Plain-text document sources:
__________________________________________________

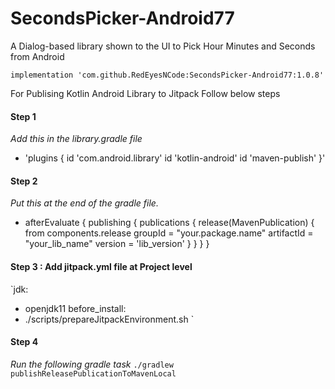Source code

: # SecondsPicker-Android77
A Dialog-based library shown to the UI to Pick Hour Minutes and Seconds from Android

`implementation 'com.github.RedEyesNCode:SecondsPicker-Android77:1.0.8'`

For Publising Kotlin Android Library to Jitpack Follow below steps

#### Step 1
_Add this in the library.gradle file_
- 'plugins {
  id 'com.android.library'
  id 'kotlin-android'
  id 'maven-publish'
  }'

#### Step 2
_Put this at the end of the gradle file._
- afterEvaluate {
  publishing {
  publications {
  release(MavenPublication) {
  from components.release
  groupId = "your.package.name"
  artifactId = "your_lib_name"
  version = 'lib_version'
  }
  }
  }
  }
#### Step 3 : Add jitpack.yml file at Project level 
`jdk:
  - openjdk11
before_install:
  - ./scripts/prepareJitpackEnvironment.sh
  `


#### Step 4
_Run the following gradle task_
`./gradlew publishReleasePublicationToMavenLocal`

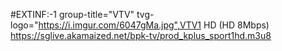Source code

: #EXTINF:-1 group-title="VTV" tvg-logo="https://i.imgur.com/6047gMa.jpg",VTV1 HD (HD 8Mbps)
https://sglive.akamaized.net/bpk-tv/prod_kplus_sport1hd.m3u8
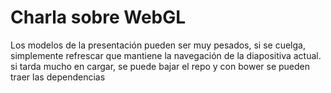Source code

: # Charla sobre WebGL

Los modelos de la presentación pueden ser muy pesados, si se cuelga, simplemente refrescar que mantiene la navegación de la diapositiva actual.
si tarda mucho en cargar, se puede bajar el repo y con bower se pueden traer las dependencias 
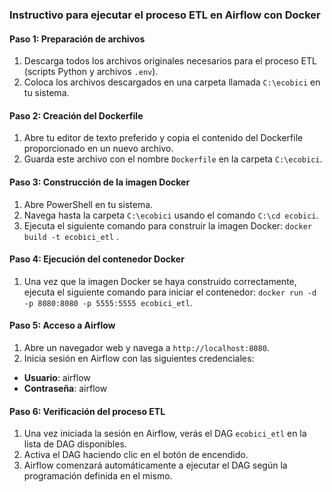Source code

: ### Instructivo para ejecutar el proceso ETL en Airflow con Docker

#### Paso 1: Preparación de archivos

1. Descarga todos los archivos originales necesarios para el proceso ETL (scripts Python y archivos `.env`).
2. Coloca los archivos descargados en una carpeta llamada `C:\ecobici` en tu sistema.

#### Paso 2: Creación del Dockerfile

1. Abre tu editor de texto preferido y copia el contenido del Dockerfile proporcionado en un nuevo archivo.
2. Guarda este archivo con el nombre `Dockerfile` en la carpeta `C:\ecobici`.

#### Paso 3: Construcción de la imagen Docker

1. Abre PowerShell en tu sistema.
2. Navega hasta la carpeta `C:\ecobici` usando el comando `C:\cd ecobici`.
3. Ejecuta el siguiente comando para construir la imagen Docker: `docker build -t ecobici_etl` .

#### Paso 4: Ejecución del contenedor Docker

1. Una vez que la imagen Docker se haya construido correctamente, ejecuta el siguiente comando para iniciar el contenedor: `docker run -d -p 8080:8080 -p 5555:5555 ecobici_etl`.


#### Paso 5: Acceso a Airflow

1. Abre un navegador web y navega a `http://localhost:8080`.
2. Inicia sesión en Airflow con las siguientes credenciales:
- **Usuario**: airflow
- **Contraseña**: airflow

#### Paso 6: Verificación del proceso ETL

1. Una vez iniciada la sesión en Airflow, verás el DAG `ecobici_etl` en la lista de DAG disponibles.
2. Activa el DAG haciendo clic en el botón de encendido.
3. Airflow comenzará automáticamente a ejecutar el DAG según la programación definida en el mismo.
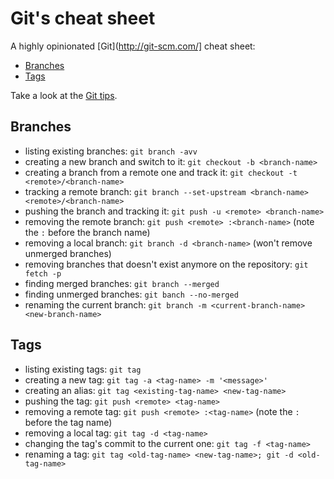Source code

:# Git's cheat sheet

A highly opinionated [Git](http://git-scm.com/] cheat sheet:

* [Branches](#branches)
* [Tags](#tags)

Take a look at the [Git tips](../git/tips.md).

## Branches

* listing existing branches: `git branch -avv`
* creating a new branch and switch to it: `git checkout -b <branch-name>`
* creating a branch from a remote one and track it: `git checkout -t <remote>/<branch-name>`
* tracking a remote branch: `git branch --set-upstream <branch-name> <remote>/<branch-name>`
* pushing the branch and tracking it: `git push -u <remote> <branch-name>`
* removing the remote branch: `git push <remote> :<branch-name>` (note the `:` before the branch name)
* removing a local branch: `git branch -d <branch-name>` (won't remove unmerged branches)
* removing branches that doesn't exist anymore on the repository: `git fetch -p`
* finding merged branches: `git branch --merged`
* finding unmerged branches: `git banch --no-merged`
* renaming the current branch: `git branch -m <current-branch-name> <new-branch-name>`

## Tags

* listing existing tags: `git tag`
* creating a new tag: `git tag -a <tag-name> -m '<message>'`
* creating an alias: `git tag <existing-tag-name> <new-tag-name>`
* pushing the tag: `git push <remote> <tag-name>`
* removing a remote tag: `git push <remote> :<tag-name>` (note the `:` before the tag name)
* removing a local tag: `git tag -d <tag-name>`
* changing the tag's commit to the current one: `git tag -f <tag-name>`
* renaming a tag: `git tag <old-tag-name> <new-tag-name>; git -d <old-tag-name>`
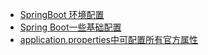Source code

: * [SpringBoot 环境配置](https://www.cnblogs.com/crazymakercircle/p/11706764.html)
* [Spring Boot一些基础配置](https://mrbird.cc/Spring-Boot%20basic%20config.html)
* [application.properties中可配置所有官方属性](https://docs.spring.io/spring-boot/docs/current/reference/html/application-properties.html)
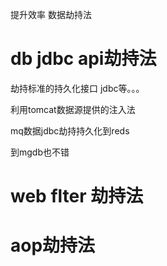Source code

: 提升效率 数据劫持法

# db jdbc api劫持法
劫持标准的持久化接口 jdbc等。。。

利用tomcat数据源提供的注入法

mq数据jdbc劫持持久化到reds

到mgdb也不错
# web flter 劫持法

# aop劫持法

__________________________________________________

Pictures aside, repeat each entry in full and without change.

Source code

: # SecondsPicker-Android77
A Dialog-based library shown to the UI to Pick Hour Minutes and Seconds from Android

`implementation 'com.github.RedEyesNCode:SecondsPicker-Android77:1.0.8'`

For Publising Kotlin Android Library to Jitpack Follow below steps

#### Step 1
_Add this in the library.gradle file_
- 'plugins {
  id 'com.android.library'
  id 'kotlin-android'
  id 'maven-publish'
  }'

#### Step 2
_Put this at the end of the gradle file._
- afterEvaluate {
  publishing {
  publications {
  release(MavenPublication) {
  from components.release
  groupId = "your.package.name"
  artifactId = "your_lib_name"
  version = 'lib_version'
  }
  }
  }
  }
#### Step 3 : Add jitpack.yml file at Project level 
`jdk:
  - openjdk11
before_install:
  - ./scripts/prepareJitpackEnvironment.sh
  `


#### Step 4
_Run the following gradle task_
`./gradlew publishReleasePublicationToMavenLocal`

Source code

: #EXTINF:-1 group-title="VTV" tvg-logo="https://i.imgur.com/6047gMa.jpg",VTV1 HD (HD 8Mbps)
https://sglive.akamaized.net/bpk-tv/prod_kplus_sport1hd.m3u8
Source code

: # Charla sobre WebGL

Los modelos de la presentación pueden ser muy pesados, si se cuelga, simplemente refrescar que mantiene la navegación de la diapositiva actual.
si tarda mucho en cargar, se puede bajar el repo y con bower se pueden traer las dependencias 
Source code

: ### Instructivo para ejecutar el proceso ETL en Airflow con Docker

#### Paso 1: Preparación de archivos

1. Descarga todos los archivos originales necesarios para el proceso ETL (scripts Python y archivos `.env`).
2. Coloca los archivos descargados en una carpeta llamada `C:\ecobici` en tu sistema.

#### Paso 2: Creación del Dockerfile

1. Abre tu editor de texto preferido y copia el contenido del Dockerfile proporcionado en un nuevo archivo.
2. Guarda este archivo con el nombre `Dockerfile` en la carpeta `C:\ecobici`.

#### Paso 3: Construcción de la imagen Docker

1. Abre PowerShell en tu sistema.
2. Navega hasta la carpeta `C:\ecobici` usando el comando `C:\cd ecobici`.
3. Ejecuta el siguiente comando para construir la imagen Docker: `docker build -t ecobici_etl` .

#### Paso 4: Ejecución del contenedor Docker

1. Una vez que la imagen Docker se haya construido correctamente, ejecuta el siguiente comando para iniciar el contenedor: `docker run -d -p 8080:8080 -p 5555:5555 ecobici_etl`.


#### Paso 5: Acceso a Airflow

1. Abre un navegador web y navega a `http://localhost:8080`.
2. Inicia sesión en Airflow con las siguientes credenciales:
- **Usuario**: airflow
- **Contraseña**: airflow

#### Paso 6: Verificación del proceso ETL

1. Una vez iniciada la sesión en Airflow, verás el DAG `ecobici_etl` en la lista de DAG disponibles.
2. Activa el DAG haciendo clic en el botón de encendido.
3. Airflow comenzará automáticamente a ejecutar el DAG según la programación definida en el mismo.
Source code

:# Git's cheat sheet

A highly opinionated [Git](http://git-scm.com/] cheat sheet:

* [Branches](#branches)
* [Tags](#tags)

Take a look at the [Git tips](../git/tips.md).

## Branches

* listing existing branches: `git branch -avv`
* creating a new branch and switch to it: `git checkout -b <branch-name>`
* creating a branch from a remote one and track it: `git checkout -t <remote>/<branch-name>`
* tracking a remote branch: `git branch --set-upstream <branch-name> <remote>/<branch-name>`
* pushing the branch and tracking it: `git push -u <remote> <branch-name>`
* removing the remote branch: `git push <remote> :<branch-name>` (note the `:` before the branch name)
* removing a local branch: `git branch -d <branch-name>` (won't remove unmerged branches)
* removing branches that doesn't exist anymore on the repository: `git fetch -p`
* finding merged branches: `git branch --merged`
* finding unmerged branches: `git banch --no-merged`
* renaming the current branch: `git branch -m <current-branch-name> <new-branch-name>`

## Tags

* listing existing tags: `git tag`
* creating a new tag: `git tag -a <tag-name> -m '<message>'`
* creating an alias: `git tag <existing-tag-name> <new-tag-name>`
* pushing the tag: `git push <remote> <tag-name>`
* removing a remote tag: `git push <remote> :<tag-name>` (note the `:` before the tag name)
* removing a local tag: `git tag -d <tag-name>`
* changing the tag's commit to the current one: `git tag -f <tag-name>`
* renaming a tag: `git tag <old-tag-name> <new-tag-name>; git -d <old-tag-name>`
Source code

: * [SpringBoot 环境配置](https://www.cnblogs.com/crazymakercircle/p/11706764.html)
* [Spring Boot一些基础配置](https://mrbird.cc/Spring-Boot%20basic%20config.html)
* [application.properties中可配置所有官方属性](https://docs.spring.io/spring-boot/docs/current/reference/html/application-properties.html)
Source code

: 提升效率 数据劫持法

# db jdbc api劫持法
劫持标准的持久化接口 jdbc等。。。

利用tomcat数据源提供的注入法

mq数据jdbc劫持持久化到reds

到mgdb也不错
# web flter 劫持法

# aop劫持法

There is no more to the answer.